I’ll go back to the first example that I started with; one of their four imperatives was leadership. Originally it started off as leadership development or training, and then they said that’s too narrow. It’s not just training: it’s how we do succession planning, it’s how we hire, how we make promotion decisions, it’s the formal and informal mentoring—all of these things. We can’t do any of that in isolation. It’s got to be deeply linked to our values as a team, to how we’re working as a team, and to how we’re trying to change the organization to the culture.

DC- Do you have some closing advice for the HR manager who has the mandate to change the culture but the top management team hasn’t recognized that it’s got to start with them?
JC- The generic advice is to look at what’s keeping the executive team up at night and link whatever mandates you’ve been given to that bigger, more integrated issue. If it’s training and you’ve been told to go sheep-dip everyone through a series of training exercises to fix them up, you need to understand what’s really on senior management’s agenda and see if there is a way to connect this training effort to a bigger strategic issue. Then you can show how they need to play a central role in exemplifying the training and supporting it with more than just lip service and dollars.

I can think of one large, petrochemical company that was trying to improve safety. The HR and safety people, who were part of the same team, found the way to get senior management involved was to start with a division that was led by a very enlightened and well-respected leader. They used that group as the pilot for rolling out training the way it needed to be rolled out with the executive team front and center. With the success that came from that they were able to find the next division that was ready to go, and build their success from there.

DC- Is there anything else we ought to cover?
JC- I would summarize by saying that HR has got to be much more strategic than it often is.

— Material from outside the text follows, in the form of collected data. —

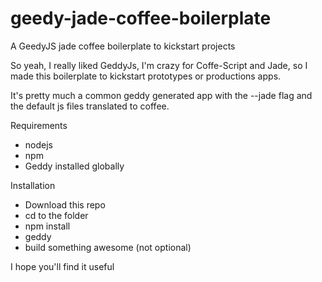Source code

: geedy-jade-coffee-boilerplate
=============================

A GeedyJS jade coffee boilerplate to kickstart projects

So yeah, I really liked GeddyJs, I'm crazy for Coffe-Script and Jade, so I made this boilerplate
to kickstart prototypes or productions apps.

It's pretty much a common geddy generated app with the --jade flag and the default js files
translated to coffee.

Requirements

- nodejs
- npm
- Geddy installed globally

Installation

- Download this repo
- cd to the folder
- npm install
- geddy
- build something awesome (not optional)

I hope you'll find it useful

It needs to look for building in the change or training initiatives rather than bolting them on to the side of the organization. And while this sounds self-serving, I do think there are lots of instances where true partnering with outside providers of consulting or training can help. It amazes me how seldom HR people truly partner with their training vendors to ensure that the training is used to its maximum effectiveness. Too often HR people hold their training vendors at arm’s length and treat them as vendors rather than partners, even though they may be spending hundreds of thousands of dollars.

David Creelman is Senior Contributing Editor for HR.com. He has also embarked on several new ventures including:
Helping companies value intangible human capital
(Un)consulting to companies who have got bogged down in scorecard implementations
A magazine to help managers lead more meaningful, ethical lives
Prior to working in HR, David worked in Finance and IT. He has an MBA and an Hons B.Sc. in Biochemistry and Chemistry. David loves e-mail. Write him at dcreelman@hr.com.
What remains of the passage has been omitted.